Genomic DNA was extracted using the FastPure® Blood/Cell/Tissue/Bacteria DNA Isolation Mini Kit (Vazyme Biotech Co., Ltd, Nanjing, China), while RNA was extracted with TRIzol reagent (YiFeiXue Tech, Nanjing, China). A total of 12 adult individuals of mixed gender were used for transcriptome sequencing. For Hi-C sequencing, 6 adult individuals of mixed gender were employed, and the library construction involved formaldehyde cross-linking, chromatin digestion with the restriction enzyme MboI, end repair, DNA cyclization, and DNA purification15. All short-read libraries were sequenced on the Illumina NovaSeq6000 platform. Additionally, for PacBio sequencing, DNA was extracted from 10 adult individuals of mixed gender, and a library with an insert size of 20 kb was prepared using the SMRTbellTM Express Template Prep Kit 2.0. This library was subsequently sequenced on the PacBio Sequel II platform in HiFi mode. All procedures related to library preparation and sequencing were performed by Berry Genomics (Beijing, China). Finally, the PacBio HiFi reads accounted for 39.97 Gb (59.81×), Hi-C reads totaled 110.14 Gb (164.80×), RNA-seq data amounted to 17.41 Gb, and RNA-ONT data totaled 11.56 Gb (Table 1). The PacBio HiFi long reads achieved a scaffold N50 of 15.08 kb, with an average length of 15.17 kb.
Table 1.
Libraries | Insert sizes (bp) | Clean data (Gb) | Sequencing coverage (x) |
---|---|---|---|
PacBio HiFi | 15Kb | 39.97 | 59.81 |
Hi-C | 350 | 110.14 | 164.80 |
RNA-sr | 350 | 17.41 | — |
RNA-ONT | — | 11.56 | — |
Estimation of genomic characteristics
We analyzed the genomic features of S. japonicum using a K-mer approach, with K-mer counts generated by BBTools v38.8216 (K = 21). This analysis estimated a genome size of approximately 422.19 Mb and revealed substantial repeat content (39.6%) and heterozygosity (1.94%), as characterized by GenomeScope v2.017 (Fig. 1).
Genome assembly
We initially employed Hifiasm v0.16.118 with default parameters for the preliminary assembly of PacBio HiFi long reads. Purge_dups v1.2.519 was applied to remove heterozygous regions in the assembly based on contig similarity. A haploid cutoff of 70 was set to identify contigs as haplotigs. Quality control of the Hi-C data and read alignment was performed using Juicer v1.6.220. Next, we used the 3D-DNA v18092221 to anchor contigs into chromosomes. The contig assembly results were carefully examined, and any errors in the assembly were manually corrected using Juicebox v.1.11.0821. To detect possible contaminants, we conducted BLASTN-like searches with MMseqs2 v1322 against the NCBI nucleotide and UniVec databases. Additionally, we used blastn (BLAST + v2.11.0)23 specifically with the UniVec database to detect vector contaminants. Sequences with over 90% similarity to entries in these databases were marked as possible contaminants. For sequences with similarity exceeding 80%, further verification was performed using online BLASTN against the NCBI nucleotide database. To ensure the purity of the assembled scaffolds, sequences potentially originating from bacterial and human sources were systematically removed.
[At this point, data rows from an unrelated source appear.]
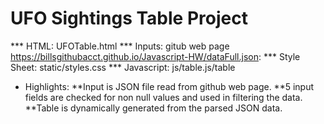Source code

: # UFO Sightings Table Project

*** HTML:   UFOTable.html
*** Inputs:  gitub web page https://billsgithubacct.github.io/Javascript-HW/dataFull.json:
*** Style Sheet: static/styles.css
*** Javascript: js/table.js/table

* Highlights:
	**Input is JSON file read from github web page.
	**5 input fields are checked for non null values and used in filtering the data.
	**Table is  dynamically generated from the parsed JSON data.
The final assembly of the S. japonicum genome achieved a chromosome-level resolution, encompassing a total size of 433.74 Mb, comprising 17 scaffolds and 104 contigs. The longest scaffold and contig length is 82.69 and 28.54 Mb, with scaffold N50 length of 42.67 Mb and contig N50 length of 11.44 Mb, demonstrating exceptionally high assembly continuity. The genome maintains a GC content of 27.90% (Table 2). The majority of contigs, accounting for 99.84% and totaling 433.04 Mb, were anchored into ten chromosomes. These chromosomes exhibited lengths varying from 21.42 Mb to 82.69 Mb. (Figs 2; 3).
Table 2.
Content | Values |
---|---|
Assembly size (bp) | 433,734,680 |
Number of chromosomes (sizes) | 10 (433,038,680 bp) |
Number of scaffolds/contigs | 17/104 |
Longest scaffold/contig (Mb) | 82.692/28.539 |
N50 scaffold/contig length (Mb) | 42.67/11.44 |
GC content (%) | 27.90 |
BUSCO | C:97.8% [S:97.3%, D:0.5%], F:0.1%, M: 2.1%, n = 1,367 |
C: complete BUSCOs; D: complete and duplicated BUSCOs; F: fragmented BUSCOs; M: missing BUSCOs.
Genome annotation
We established a de novo repeat library of S. japonicum focusing on the distinctive structure and de novo prediction of repeat sequences. Employing RepeatModeler v2.0.424 with the ‘-LTRStruct’. This newly constructed database was subsequently integrated with Dfam 3.525 and RepBase-2018102626 databases to form a comprehensive reference dataset for repeat sequences. Subsequently, RepeatMasker v4.1.427 was employed to conduct S. japonicum genome identification of repetitive elements using a custom-built library. Our analysis identified a total of 731,474 repeat sequences, encompassing 54.66% of the genome (237.06 Mb). The predominant repeat sequence categories include unclassified elements (34.19%), LTR transposons (2.28%), LINE transposons (6.93%), DNA transposons (6.90%), and Simple repeat (1.42%) (Table 3).
Table 3.
Characteristics | S. japonicum |
---|---|
Genome assembly | |
Genome Size (Mb) | 433.74 |
Number of scaffolds | 17 |
Number of chromosomes | 10 |
Scaffold N50 length (Mb) | 42.67 |
GC (%) | 27.90 |
BUSCO completeness (%) | 97.8 |
Protein-coding genes | |
Number | 12,229 |
Mean gene length (bp) | 12,065.7 |
BUSCO completeness (%) | 97.0 |
Repetitive elements | |
Size (Mb) | 237.06 (54.66%) |
DNA transposons (Mb) | 29.93 (6.90%) |
Simple repeat (Mb) | 6.16 (1.42%) |
LINEs (Mb) | 30.16 (6.93%) |
LTRs (Mb) | 9.52 (2.28%) |
Unclassified (Mb) | 148.28 (34.19%) |
ncRNA | |
Number of ncRNA | 1,270 |
rRNA | 861 |
miRNA | 55 |
snRNA | 78 |
We employed Infernal v1.1.428 along with the Rfam v14.10 database29 for the annotation of ncRNAs within the S. japonicum genome. Additionally, tRNAscan-SE v2.0.930 was utilized for the prediction of tRNA sequences, with low-confidence tRNAs subsequently filtered using the ‘EukHigh Confidence Filter’ script. The analysis revealed 1,270 ncRNAs in the S. japonicum genome, mainly including 3 lncRNAs, 2 ribozymes, 78 snRNAs, 55 miRNAs, 247 tRNAs, and 861 rRNAs (Table 3).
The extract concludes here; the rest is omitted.